Top of RECORDED DATA
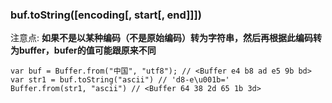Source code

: ### buf.toString\(\[encoding\[, start\[, end\]\]\]\)

注意点: **如果不是以某种编码（不是原始编码）转为字符串，然后再根据此编码转为buffer，bufer的值可能跟原来不同**

```
var buf = Buffer.from("中国", "utf8"); // <Buffer e4 b8 ad e5 9b bd>
var str1 = buf.toString("ascii") // 'd8-e\u001b='
Buffer.from(str1, "ascii") // <Buffer 64 38 2d 65 1b 3d>
```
Bottom of RECORDED DATA
* [INSTRUCTIONS FOR THE TASK]
Could you find each line in the entries that contains the string "ascii" and copy it?

* [COMPLETED EXERCISE]
var str1 = buf.toString("ascii") // 'd8-e\u001b='
Buffer.from(str1, "ascii") // <Buffer 64 38 2d 65 1b 3d>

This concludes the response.